A flex account is great, so what's the catch? Well, like a spouse, if you don't use it, you lose it. If you don't spend your $1,000 by the end of the year, it runs off with your best friend and sends you postcards from Tahiti.

That said, you should ask your HR representative exactly what medical expenses you can pay for using your flex account. Then figure out how much money you spend on contact lenses, glasses, or doctor visits over a year. Contribute only the amount you think you'll spend.

Health Savings Account (HSA)

If you're young and healthy, you may want to consider getting a high deductible health insurance plan that allows you to create a special account called an HSA (Health Savings Account).

In short, an HSA is a special checking account that helps you save money on your health-related bills.

To get one, you'll need to take these steps.

Step one: get a health insurance plan that is "HSA-compatible." Typically, an HSA is only available with "high-deductible plans."

Step two: search online for banks that offer HSA accounts. This checking account doesn't have to be affiliated with your insurance company.

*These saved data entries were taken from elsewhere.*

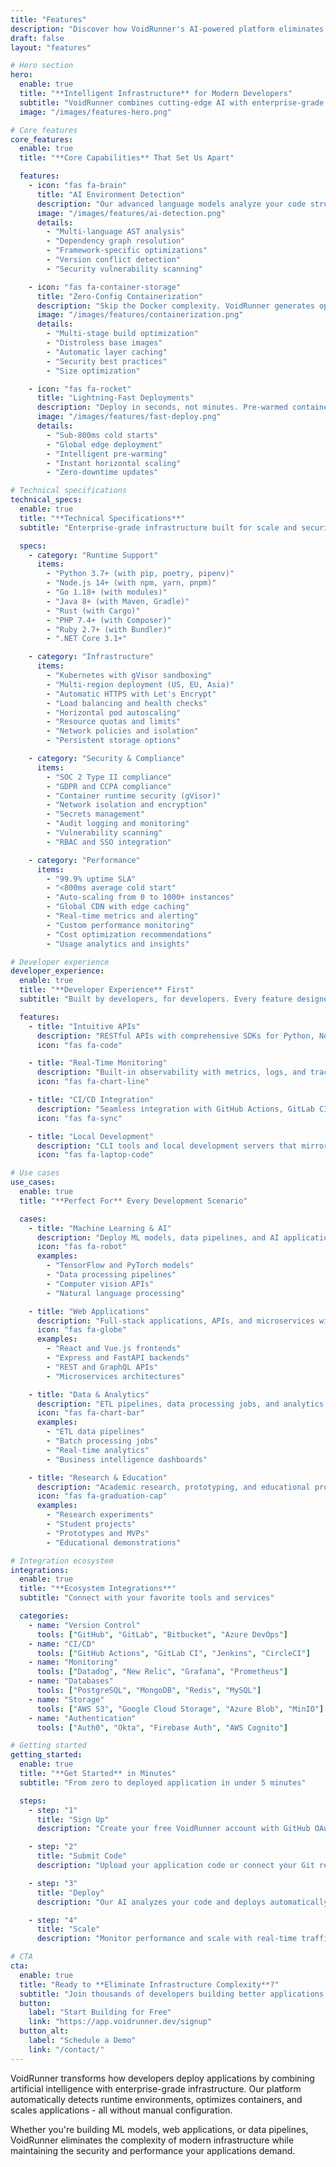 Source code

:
 ```yaml
---
title: "Features"
description: "Discover how VoidRunner's AI-powered platform eliminates infrastructure complexity and accelerates your development workflow."
draft: false
layout: "features"

# Hero section
hero:
  enable: true
  title: "**Intelligent Infrastructure** for Modern Developers"
  subtitle: "VoidRunner combines cutting-edge AI with enterprise-grade infrastructure to deliver the ultimate developer experience."
  image: "/images/features-hero.png"

# Core features
core_features:
  enable: true
  title: "**Core Capabilities** That Set Us Apart"

  features:
    - icon: "fas fa-brain"
      title: "AI Environment Detection"
      description: "Our advanced language models analyze your code structure, imports, and dependencies to automatically detect the optimal runtime environment. No more manual Dockerfile creation or dependency hunting."
      image: "/images/features/ai-detection.png"
      details:
        - "Multi-language AST analysis"
        - "Dependency graph resolution"
        - "Framework-specific optimizations"
        - "Version conflict detection"
        - "Security vulnerability scanning"

    - icon: "fas fa-container-storage"
      title: "Zero-Config Containerization"
      description: "Skip the Docker complexity. VoidRunner generates optimized, secure containers automatically with multi-stage builds, minimal attack surfaces, and production-ready configurations."
      image: "/images/features/containerization.png"
      details:
        - "Multi-stage build optimization"
        - "Distroless base images"
        - "Automatic layer caching"
        - "Security best practices"
        - "Size optimization"

    - icon: "fas fa-rocket"
      title: "Lightning-Fast Deployments"
      description: "Deploy in seconds, not minutes. Pre-warmed containers, intelligent caching, and global edge distribution deliver sub-second cold starts and instant scaling."
      image: "/images/features/fast-deploy.png"
      details:
        - "Sub-800ms cold starts"
        - "Global edge deployment"
        - "Intelligent pre-warming"
        - "Instant horizontal scaling"
        - "Zero-downtime updates"

# Technical specifications
technical_specs:
  enable: true
  title: "**Technical Specifications**"
  subtitle: "Enterprise-grade infrastructure built for scale and security"

  specs:
    - category: "Runtime Support"
      items:
        - "Python 3.7+ (with pip, poetry, pipenv)"
        - "Node.js 14+ (with npm, yarn, pnpm)"
        - "Go 1.18+ (with modules)"
        - "Java 8+ (with Maven, Gradle)"
        - "Rust (with Cargo)"
        - "PHP 7.4+ (with Composer)"
        - "Ruby 2.7+ (with Bundler)"
        - ".NET Core 3.1+"

    - category: "Infrastructure"
      items:
        - "Kubernetes with gVisor sandboxing"
        - "Multi-region deployment (US, EU, Asia)"
        - "Automatic HTTPS with Let's Encrypt"
        - "Load balancing and health checks"
        - "Horizontal pod autoscaling"
        - "Resource quotas and limits"
        - "Network policies and isolation"
        - "Persistent storage options"

    - category: "Security & Compliance"
      items:
        - "SOC 2 Type II compliance"
        - "GDPR and CCPA compliance"
        - "Container runtime security (gVisor)"
        - "Network isolation and encryption"
        - "Secrets management"
        - "Audit logging and monitoring"
        - "Vulnerability scanning"
        - "RBAC and SSO integration"

    - category: "Performance"
      items:
        - "99.9% uptime SLA"
        - "<800ms average cold start"
        - "Auto-scaling from 0 to 1000+ instances"
        - "Global CDN with edge caching"
        - "Real-time metrics and alerting"
        - "Custom performance monitoring"
        - "Cost optimization recommendations"
        - "Usage analytics and insights"

# Developer experience
developer_experience:
  enable: true
  title: "**Developer Experience** First"
  subtitle: "Built by developers, for developers. Every feature designed to eliminate friction and accelerate delivery."

  features:
    - title: "Intuitive APIs"
      description: "RESTful APIs with comprehensive SDKs for Python, Node.js, Go, and more. Detailed documentation with interactive examples."
      icon: "fas fa-code"

    - title: "Real-Time Monitoring"
      description: "Built-in observability with metrics, logs, and traces. Custom dashboards and alerting for proactive monitoring."
      icon: "fas fa-chart-line"

    - title: "CI/CD Integration"
      description: "Seamless integration with GitHub Actions, GitLab CI, and other popular CI/CD platforms. Deploy on every commit."
      icon: "fas fa-sync"

    - title: "Local Development"
      description: "CLI tools and local development servers that mirror production environments. Test locally, deploy globally."
      icon: "fas fa-laptop-code"

# Use cases
use_cases:
  enable: true
  title: "**Perfect For** Every Development Scenario"

  cases:
    - title: "Machine Learning & AI"
      description: "Deploy ML models, data pipelines, and AI applications with automatic GPU provisioning and dependency management."
      icon: "fas fa-robot"
      examples:
        - "TensorFlow and PyTorch models"
        - "Data processing pipelines"
        - "Computer vision APIs"
        - "Natural language processing"

    - title: "Web Applications"
      description: "Full-stack applications, APIs, and microservices with automatic scaling and load balancing."
      icon: "fas fa-globe"
      examples:
        - "React and Vue.js frontends"
        - "Express and FastAPI backends"
        - "REST and GraphQL APIs"
        - "Microservices architectures"

    - title: "Data & Analytics"
      description: "ETL pipelines, data processing jobs, and analytics dashboards with automatic resource scaling."
      icon: "fas fa-chart-bar"
      examples:
        - "ETL data pipelines"
        - "Batch processing jobs"
        - "Real-time analytics"
        - "Business intelligence dashboards"

    - title: "Research & Education"
      description: "Academic research, prototyping, and educational projects with generous free tiers and academic discounts."
      icon: "fas fa-graduation-cap"
      examples:
        - "Research experiments"
        - "Student projects"
        - "Prototypes and MVPs"
        - "Educational demonstrations"

# Integration ecosystem
integrations:
  enable: true
  title: "**Ecosystem Integrations**"
  subtitle: "Connect with your favorite tools and services"

  categories:
    - name: "Version Control"
      tools: ["GitHub", "GitLab", "Bitbucket", "Azure DevOps"]
    - name: "CI/CD"
      tools: ["GitHub Actions", "GitLab CI", "Jenkins", "CircleCI"]
    - name: "Monitoring"
      tools: ["Datadog", "New Relic", "Grafana", "Prometheus"]
    - name: "Databases"
      tools: ["PostgreSQL", "MongoDB", "Redis", "MySQL"]
    - name: "Storage"
      tools: ["AWS S3", "Google Cloud Storage", "Azure Blob", "MinIO"]
    - name: "Authentication"
      tools: ["Auth0", "Okta", "Firebase Auth", "AWS Cognito"]

# Getting started
getting_started:
  enable: true
  title: "**Get Started** in Minutes"
  subtitle: "From zero to deployed application in under 5 minutes"

  steps:
    - step: "1"
      title: "Sign Up"
      description: "Create your free VoidRunner account with GitHub OAuth or email"

    - step: "2"
      title: "Submit Code"
      description: "Upload your application code or connect your Git repository"

    - step: "3"
      title: "Deploy"
      description: "Our AI analyzes your code and deploys automatically"

    - step: "4"
      title: "Scale"
      description: "Monitor performance and scale with real-time traffic"

# CTA
cta:
  enable: true
  title: "Ready to **Eliminate Infrastructure Complexity**?"
  subtitle: "Join thousands of developers building better applications with VoidRunner"
  button:
    label: "Start Building for Free"
    link: "https://app.voidrunner.dev/signup"
  button_alt:
    label: "Schedule a Demo"
    link: "/contact/"
---
```


VoidRunner transforms how developers deploy applications by combining artificial intelligence with enterprise-grade infrastructure. Our platform automatically detects runtime environments, optimizes containers, and scales applications - all without manual configuration.

Whether you're building ML models, web applications, or data pipelines, VoidRunner eliminates the complexity of modern infrastructure while maintaining the security and performance your applications demand.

Step three: deposit money into your HSA account.

You can put up to maximum of roughly $3,000 (for an individual) in your checking account. If you contribute more money than you spend in a year, your money stays in your account for the next year. (You don't lose it like you would with a flex account.)

Now you get to spend your money. Use checks or your debit card to spend money from your account on a large range of allowable medical expenses (including some that your insurance doesn't even cover). The list includes co-pays, prescription and over-the-counter drugs (like allergy medication), dental and vision care, and much more. In most cases, you can't use your account to pay for monthly premium payments.

Now let's discuss the savings. You indirectly save 10% to 35% on the medical expenses used with your HSA.

Why? In April, when you file your taxes, you'll be able to take a deduction (we talk about this exciting word in our taxes topic) for the money you deposit into your HSA. This benefit could save you hundreds of dollars every year.

Pros and Cons


You can have this account with any health insurance (even low deductible plans).

If you don't use your money by the end of the year, you lose it. Also, this plan must be offered by your employer.


If you don't use your money by the end of the year, you get to keep it in your account for future use.

You have to have an "HSA-compatible" plan (high-deductible).

Story Time

To save money on his medical bills, Bert signed up for a flex account and chose to deposit $2,500 into his account over the course of the year.

When December rolled around, he realized that he'd only spent $2 out of his flex account and needed to spend $2,498 by the end of the month or he'd lose the money.

So he ended up having all kinds of unnecessary medical procedures performed: fish gills implanted in his neck (for when he falls asleep in the bathtub), electrodes placed in his head that allow him to change TV channels by blinking his eyes, a cup holder scooped out of his thigh, and altered taste buds so that everything tastes like bacon.

Unfortunately, the insurance company wasn't amused by his "personal upgrade" and declined to authorize most of his expenses -- a tough pill to swallow for Bert, even if it did taste like bacon.